**WHAT THE TASK ASKS:** Search the records below for the word "dégâts", then return every line where it appears.

Collected data:
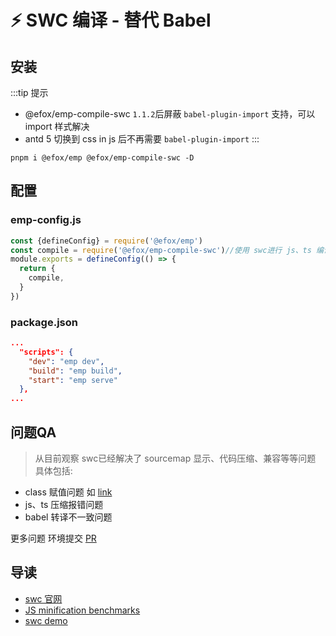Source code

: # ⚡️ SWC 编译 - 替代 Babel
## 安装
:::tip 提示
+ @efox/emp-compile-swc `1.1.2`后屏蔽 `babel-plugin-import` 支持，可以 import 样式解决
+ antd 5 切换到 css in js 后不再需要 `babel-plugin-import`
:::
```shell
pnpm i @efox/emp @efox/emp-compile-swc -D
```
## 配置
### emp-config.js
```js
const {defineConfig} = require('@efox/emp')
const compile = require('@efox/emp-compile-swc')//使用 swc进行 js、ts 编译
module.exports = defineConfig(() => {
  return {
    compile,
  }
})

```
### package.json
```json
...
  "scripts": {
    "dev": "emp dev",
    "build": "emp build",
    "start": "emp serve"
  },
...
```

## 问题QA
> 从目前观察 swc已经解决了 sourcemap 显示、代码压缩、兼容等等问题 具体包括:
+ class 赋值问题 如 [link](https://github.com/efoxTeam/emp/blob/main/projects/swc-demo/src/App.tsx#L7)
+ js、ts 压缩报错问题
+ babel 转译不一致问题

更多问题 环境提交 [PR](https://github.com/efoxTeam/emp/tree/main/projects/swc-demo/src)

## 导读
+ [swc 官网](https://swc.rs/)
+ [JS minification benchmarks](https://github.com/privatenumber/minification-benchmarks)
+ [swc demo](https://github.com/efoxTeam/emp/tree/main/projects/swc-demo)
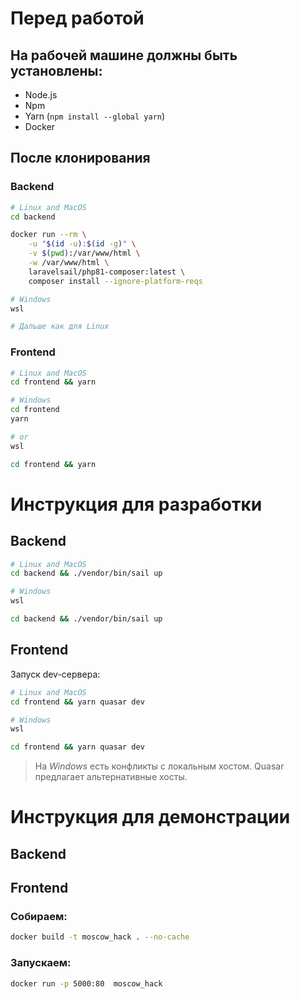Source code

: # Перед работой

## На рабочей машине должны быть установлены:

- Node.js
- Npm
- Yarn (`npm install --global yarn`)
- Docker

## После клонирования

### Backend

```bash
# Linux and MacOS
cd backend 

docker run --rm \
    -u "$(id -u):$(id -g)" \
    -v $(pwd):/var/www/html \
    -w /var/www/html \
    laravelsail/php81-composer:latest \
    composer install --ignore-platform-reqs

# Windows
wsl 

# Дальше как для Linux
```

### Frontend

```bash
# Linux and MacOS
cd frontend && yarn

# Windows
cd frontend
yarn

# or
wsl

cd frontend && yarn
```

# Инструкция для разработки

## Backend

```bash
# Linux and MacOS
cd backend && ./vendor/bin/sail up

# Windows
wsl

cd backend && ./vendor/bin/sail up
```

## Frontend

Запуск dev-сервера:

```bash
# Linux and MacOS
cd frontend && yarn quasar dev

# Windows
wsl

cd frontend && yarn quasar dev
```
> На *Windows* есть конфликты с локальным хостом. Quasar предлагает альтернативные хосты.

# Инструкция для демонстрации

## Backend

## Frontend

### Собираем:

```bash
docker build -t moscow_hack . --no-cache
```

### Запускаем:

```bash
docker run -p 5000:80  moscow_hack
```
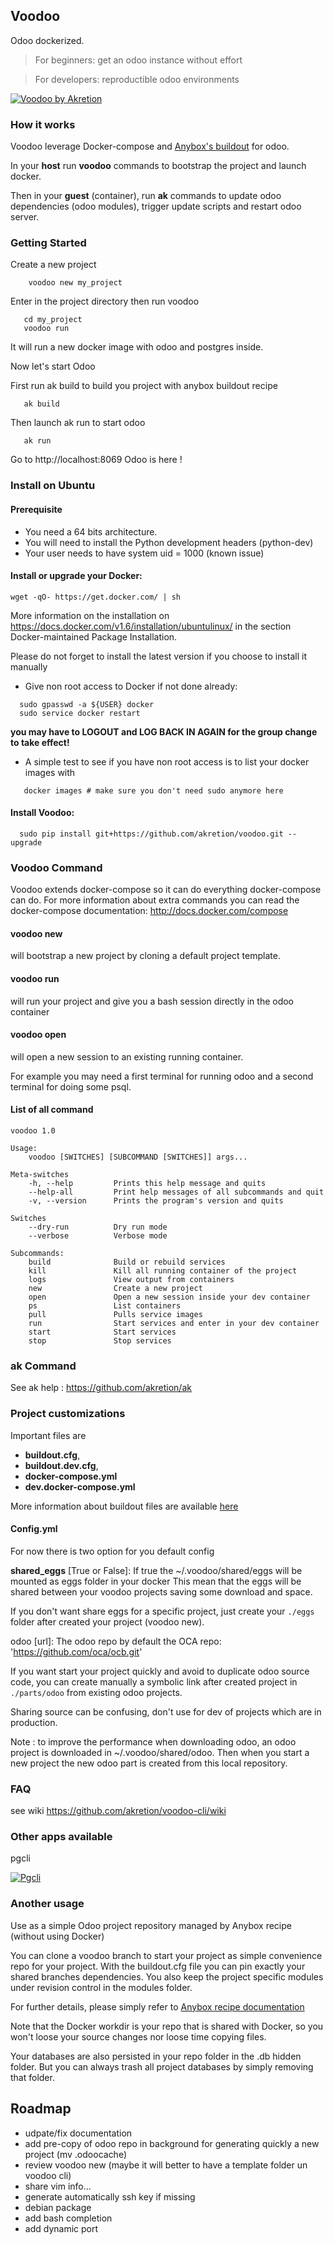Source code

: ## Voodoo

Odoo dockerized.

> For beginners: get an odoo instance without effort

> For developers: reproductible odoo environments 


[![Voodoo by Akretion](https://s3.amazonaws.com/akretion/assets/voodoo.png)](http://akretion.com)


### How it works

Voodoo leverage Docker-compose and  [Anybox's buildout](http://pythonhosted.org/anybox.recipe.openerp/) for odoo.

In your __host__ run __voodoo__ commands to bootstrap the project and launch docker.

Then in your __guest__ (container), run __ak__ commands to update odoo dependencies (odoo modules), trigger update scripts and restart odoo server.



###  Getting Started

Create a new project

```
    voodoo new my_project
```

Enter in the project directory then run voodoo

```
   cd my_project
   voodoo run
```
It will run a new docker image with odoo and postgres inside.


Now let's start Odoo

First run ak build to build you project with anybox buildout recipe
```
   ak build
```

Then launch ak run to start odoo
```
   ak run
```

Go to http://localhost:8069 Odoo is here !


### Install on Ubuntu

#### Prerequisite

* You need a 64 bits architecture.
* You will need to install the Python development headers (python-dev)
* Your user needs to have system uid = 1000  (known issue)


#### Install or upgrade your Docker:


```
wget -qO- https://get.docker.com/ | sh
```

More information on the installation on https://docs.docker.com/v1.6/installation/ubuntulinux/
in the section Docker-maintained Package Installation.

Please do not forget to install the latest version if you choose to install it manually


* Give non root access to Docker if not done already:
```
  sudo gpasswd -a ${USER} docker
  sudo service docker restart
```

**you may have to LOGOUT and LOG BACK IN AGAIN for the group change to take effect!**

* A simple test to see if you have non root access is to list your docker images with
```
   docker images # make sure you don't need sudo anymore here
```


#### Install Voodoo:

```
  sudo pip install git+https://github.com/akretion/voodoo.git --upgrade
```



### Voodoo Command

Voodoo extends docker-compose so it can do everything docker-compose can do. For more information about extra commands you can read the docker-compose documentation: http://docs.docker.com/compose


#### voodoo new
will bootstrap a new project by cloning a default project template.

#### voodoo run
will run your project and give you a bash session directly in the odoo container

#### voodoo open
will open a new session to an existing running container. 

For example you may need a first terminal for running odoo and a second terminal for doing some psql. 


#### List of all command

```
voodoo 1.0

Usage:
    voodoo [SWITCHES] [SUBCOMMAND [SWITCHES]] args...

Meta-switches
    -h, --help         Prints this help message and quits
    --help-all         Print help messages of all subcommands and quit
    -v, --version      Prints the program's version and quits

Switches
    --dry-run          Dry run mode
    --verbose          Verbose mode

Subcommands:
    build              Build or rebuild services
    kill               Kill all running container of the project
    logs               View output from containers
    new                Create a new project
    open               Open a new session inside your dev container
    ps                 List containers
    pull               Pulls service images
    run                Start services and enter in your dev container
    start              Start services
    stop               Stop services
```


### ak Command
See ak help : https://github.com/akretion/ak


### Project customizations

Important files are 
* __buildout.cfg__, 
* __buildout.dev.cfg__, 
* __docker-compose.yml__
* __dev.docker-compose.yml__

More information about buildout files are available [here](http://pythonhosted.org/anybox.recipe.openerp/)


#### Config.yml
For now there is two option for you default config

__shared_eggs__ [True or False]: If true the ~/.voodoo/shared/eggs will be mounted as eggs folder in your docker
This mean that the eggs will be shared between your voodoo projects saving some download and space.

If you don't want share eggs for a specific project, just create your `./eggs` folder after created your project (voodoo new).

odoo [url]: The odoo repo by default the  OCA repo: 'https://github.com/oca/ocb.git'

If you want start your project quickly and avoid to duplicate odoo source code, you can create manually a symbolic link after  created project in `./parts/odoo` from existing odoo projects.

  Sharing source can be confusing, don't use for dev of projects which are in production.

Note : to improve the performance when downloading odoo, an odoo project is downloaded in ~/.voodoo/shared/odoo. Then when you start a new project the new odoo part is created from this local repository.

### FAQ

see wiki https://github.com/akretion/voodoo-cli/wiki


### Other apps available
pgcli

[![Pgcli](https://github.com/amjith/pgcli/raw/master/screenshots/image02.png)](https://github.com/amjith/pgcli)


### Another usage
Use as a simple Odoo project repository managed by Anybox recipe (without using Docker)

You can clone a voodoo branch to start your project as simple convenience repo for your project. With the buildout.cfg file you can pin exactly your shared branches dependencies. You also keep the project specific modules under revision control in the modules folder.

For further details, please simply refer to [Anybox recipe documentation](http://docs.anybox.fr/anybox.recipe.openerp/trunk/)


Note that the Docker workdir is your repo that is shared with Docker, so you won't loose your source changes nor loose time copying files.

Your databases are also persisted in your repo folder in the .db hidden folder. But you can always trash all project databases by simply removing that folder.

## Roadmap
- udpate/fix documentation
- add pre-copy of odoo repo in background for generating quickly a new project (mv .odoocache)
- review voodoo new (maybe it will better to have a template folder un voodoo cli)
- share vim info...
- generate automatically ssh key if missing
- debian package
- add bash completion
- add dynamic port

--

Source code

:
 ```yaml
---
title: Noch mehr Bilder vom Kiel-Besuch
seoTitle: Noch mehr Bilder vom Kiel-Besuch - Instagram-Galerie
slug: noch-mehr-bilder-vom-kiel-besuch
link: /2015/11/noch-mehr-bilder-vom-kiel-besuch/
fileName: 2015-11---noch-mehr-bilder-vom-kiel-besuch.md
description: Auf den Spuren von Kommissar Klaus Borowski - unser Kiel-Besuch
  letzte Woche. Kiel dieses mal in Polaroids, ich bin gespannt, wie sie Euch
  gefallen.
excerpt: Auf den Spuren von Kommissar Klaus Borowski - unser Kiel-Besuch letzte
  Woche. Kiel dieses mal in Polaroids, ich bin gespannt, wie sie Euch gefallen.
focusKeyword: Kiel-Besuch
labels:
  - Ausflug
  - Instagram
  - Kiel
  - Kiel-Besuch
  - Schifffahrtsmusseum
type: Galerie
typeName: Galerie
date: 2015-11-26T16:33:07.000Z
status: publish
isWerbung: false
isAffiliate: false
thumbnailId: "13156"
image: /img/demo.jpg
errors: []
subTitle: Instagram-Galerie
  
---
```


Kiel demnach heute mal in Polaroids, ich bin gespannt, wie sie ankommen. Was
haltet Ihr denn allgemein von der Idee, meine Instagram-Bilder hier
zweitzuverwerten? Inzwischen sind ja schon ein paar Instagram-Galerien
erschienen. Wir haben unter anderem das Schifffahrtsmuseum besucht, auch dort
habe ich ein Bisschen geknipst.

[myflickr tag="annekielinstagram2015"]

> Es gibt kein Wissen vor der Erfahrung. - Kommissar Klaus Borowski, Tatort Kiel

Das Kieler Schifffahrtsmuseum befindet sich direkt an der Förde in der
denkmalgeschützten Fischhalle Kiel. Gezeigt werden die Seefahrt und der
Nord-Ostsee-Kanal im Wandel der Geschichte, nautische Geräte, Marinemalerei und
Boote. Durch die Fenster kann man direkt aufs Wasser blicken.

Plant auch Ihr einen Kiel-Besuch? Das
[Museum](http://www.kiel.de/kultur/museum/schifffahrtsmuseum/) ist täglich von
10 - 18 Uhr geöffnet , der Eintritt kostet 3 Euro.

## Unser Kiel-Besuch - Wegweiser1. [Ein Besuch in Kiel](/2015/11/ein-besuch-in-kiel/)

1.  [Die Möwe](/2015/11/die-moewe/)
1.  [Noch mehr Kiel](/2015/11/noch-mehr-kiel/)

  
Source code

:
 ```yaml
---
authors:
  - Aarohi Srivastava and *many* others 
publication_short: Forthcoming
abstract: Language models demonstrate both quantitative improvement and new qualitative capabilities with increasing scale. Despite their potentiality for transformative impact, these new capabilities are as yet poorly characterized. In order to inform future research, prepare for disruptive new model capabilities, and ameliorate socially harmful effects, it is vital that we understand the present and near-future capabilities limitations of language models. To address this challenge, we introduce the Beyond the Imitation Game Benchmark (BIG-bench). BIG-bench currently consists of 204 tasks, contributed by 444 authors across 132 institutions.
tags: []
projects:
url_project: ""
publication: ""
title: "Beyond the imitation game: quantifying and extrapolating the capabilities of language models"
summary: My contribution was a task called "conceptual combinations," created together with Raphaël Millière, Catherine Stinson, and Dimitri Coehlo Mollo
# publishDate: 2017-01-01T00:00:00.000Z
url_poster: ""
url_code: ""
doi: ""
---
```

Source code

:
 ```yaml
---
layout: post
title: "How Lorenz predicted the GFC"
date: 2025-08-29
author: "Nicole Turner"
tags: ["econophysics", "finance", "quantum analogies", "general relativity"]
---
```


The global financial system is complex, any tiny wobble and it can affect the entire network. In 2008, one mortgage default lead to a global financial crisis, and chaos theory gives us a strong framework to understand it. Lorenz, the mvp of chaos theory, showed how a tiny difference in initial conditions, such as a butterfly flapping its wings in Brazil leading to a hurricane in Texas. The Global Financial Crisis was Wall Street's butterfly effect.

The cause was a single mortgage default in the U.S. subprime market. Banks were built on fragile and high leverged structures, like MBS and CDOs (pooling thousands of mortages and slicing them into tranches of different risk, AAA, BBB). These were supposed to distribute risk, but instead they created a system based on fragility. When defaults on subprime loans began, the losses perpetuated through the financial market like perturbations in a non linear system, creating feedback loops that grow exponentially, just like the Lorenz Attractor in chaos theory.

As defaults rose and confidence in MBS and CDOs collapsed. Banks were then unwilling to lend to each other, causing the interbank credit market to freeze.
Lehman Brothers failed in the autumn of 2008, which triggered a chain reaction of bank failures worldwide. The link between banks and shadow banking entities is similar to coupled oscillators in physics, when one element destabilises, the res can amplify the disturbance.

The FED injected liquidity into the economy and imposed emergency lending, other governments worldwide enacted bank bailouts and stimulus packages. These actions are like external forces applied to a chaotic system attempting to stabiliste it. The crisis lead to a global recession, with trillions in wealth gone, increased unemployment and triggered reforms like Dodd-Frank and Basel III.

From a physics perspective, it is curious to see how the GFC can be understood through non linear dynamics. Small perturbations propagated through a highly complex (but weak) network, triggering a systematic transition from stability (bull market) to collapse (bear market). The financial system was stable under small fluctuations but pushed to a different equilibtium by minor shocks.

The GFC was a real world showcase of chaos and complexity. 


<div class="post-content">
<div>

...

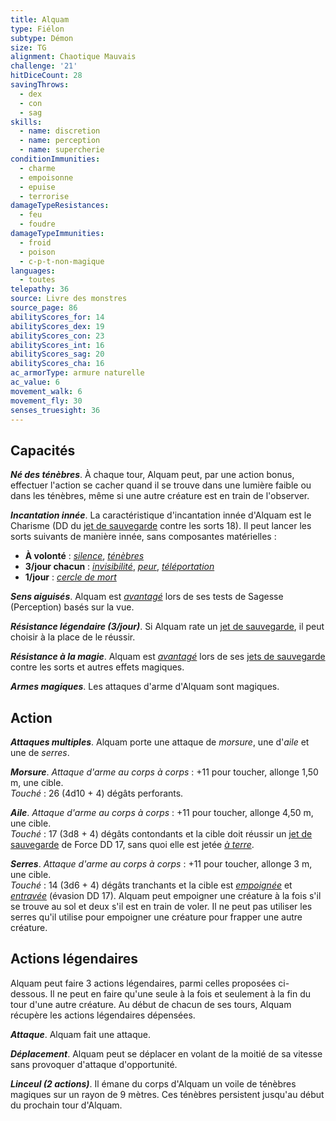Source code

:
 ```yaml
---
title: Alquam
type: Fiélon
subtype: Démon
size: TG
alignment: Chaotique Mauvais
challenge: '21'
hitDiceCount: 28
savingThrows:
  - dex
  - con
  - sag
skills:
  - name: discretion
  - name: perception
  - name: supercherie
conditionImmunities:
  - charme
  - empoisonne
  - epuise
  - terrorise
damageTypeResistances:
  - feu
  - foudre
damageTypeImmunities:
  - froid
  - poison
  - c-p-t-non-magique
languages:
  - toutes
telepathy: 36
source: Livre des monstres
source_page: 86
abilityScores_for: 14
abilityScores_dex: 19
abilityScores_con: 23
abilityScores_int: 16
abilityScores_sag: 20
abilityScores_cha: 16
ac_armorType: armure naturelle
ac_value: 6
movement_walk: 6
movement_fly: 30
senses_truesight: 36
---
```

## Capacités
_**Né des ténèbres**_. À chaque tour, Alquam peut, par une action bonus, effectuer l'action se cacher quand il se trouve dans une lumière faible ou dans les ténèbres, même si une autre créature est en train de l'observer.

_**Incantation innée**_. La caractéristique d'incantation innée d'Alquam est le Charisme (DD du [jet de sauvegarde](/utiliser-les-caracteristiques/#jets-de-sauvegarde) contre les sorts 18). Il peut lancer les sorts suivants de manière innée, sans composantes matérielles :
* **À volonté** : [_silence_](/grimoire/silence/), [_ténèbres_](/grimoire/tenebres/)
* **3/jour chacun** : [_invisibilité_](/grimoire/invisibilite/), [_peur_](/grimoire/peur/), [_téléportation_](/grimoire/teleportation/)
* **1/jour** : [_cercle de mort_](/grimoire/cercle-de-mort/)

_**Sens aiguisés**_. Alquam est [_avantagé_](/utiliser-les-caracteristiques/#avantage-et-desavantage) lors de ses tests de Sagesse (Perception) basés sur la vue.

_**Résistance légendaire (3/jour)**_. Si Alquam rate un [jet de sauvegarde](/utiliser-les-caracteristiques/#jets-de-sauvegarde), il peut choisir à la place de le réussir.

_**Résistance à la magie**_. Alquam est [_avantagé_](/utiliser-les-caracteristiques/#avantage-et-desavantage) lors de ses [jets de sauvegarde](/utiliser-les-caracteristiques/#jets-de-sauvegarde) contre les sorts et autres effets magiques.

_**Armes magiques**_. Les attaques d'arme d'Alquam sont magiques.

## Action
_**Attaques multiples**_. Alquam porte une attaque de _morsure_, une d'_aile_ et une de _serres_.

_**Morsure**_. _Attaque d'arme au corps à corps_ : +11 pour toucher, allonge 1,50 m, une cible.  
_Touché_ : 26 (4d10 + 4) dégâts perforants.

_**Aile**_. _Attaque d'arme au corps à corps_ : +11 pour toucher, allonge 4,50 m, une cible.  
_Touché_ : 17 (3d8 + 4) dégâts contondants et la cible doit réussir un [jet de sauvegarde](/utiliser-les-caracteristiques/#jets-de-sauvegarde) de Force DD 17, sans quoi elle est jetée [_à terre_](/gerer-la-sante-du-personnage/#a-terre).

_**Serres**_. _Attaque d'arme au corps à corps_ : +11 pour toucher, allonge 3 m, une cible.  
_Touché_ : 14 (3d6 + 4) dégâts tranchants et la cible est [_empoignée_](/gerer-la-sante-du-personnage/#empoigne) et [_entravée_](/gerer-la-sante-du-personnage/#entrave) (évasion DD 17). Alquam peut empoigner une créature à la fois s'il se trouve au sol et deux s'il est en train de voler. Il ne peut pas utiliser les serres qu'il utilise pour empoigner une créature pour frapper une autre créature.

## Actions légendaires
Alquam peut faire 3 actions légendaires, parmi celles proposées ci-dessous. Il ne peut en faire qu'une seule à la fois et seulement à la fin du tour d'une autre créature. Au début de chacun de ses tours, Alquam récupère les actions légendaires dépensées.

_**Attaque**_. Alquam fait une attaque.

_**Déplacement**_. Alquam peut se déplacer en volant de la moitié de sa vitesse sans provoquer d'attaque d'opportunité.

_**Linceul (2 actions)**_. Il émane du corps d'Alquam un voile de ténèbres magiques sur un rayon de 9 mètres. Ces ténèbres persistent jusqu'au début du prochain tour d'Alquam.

**ANSWER SPACE:**
_Touché_ : 26 (4d10 + 4) dégâts perforants.
_Touché_ : 17 (3d8 + 4) dégâts contondants et la cible doit réussir un [jet de sauvegarde](/utiliser-les-caracteristiques/#jets-de-sauvegarde) de Force DD 17, sans quoi elle est jetée [_à terre_](/gerer-la-sante-du-personnage/#a-terre).
_Touché_ : 14 (3d6 + 4) dégâts tranchants et la cible est [_empoignée_](/gerer-la-sante-du-personnage/#empoigne) et [_entravée_](/gerer-la-sante-du-personnage/#entrave) (évasion DD 17). Alquam peut empoigner une créature à la fois s'il se trouve au sol et deux s'il est en train de voler. Il ne peut pas utiliser les serres qu'il utilise pour empoigner une créature pour frapper une autre créature.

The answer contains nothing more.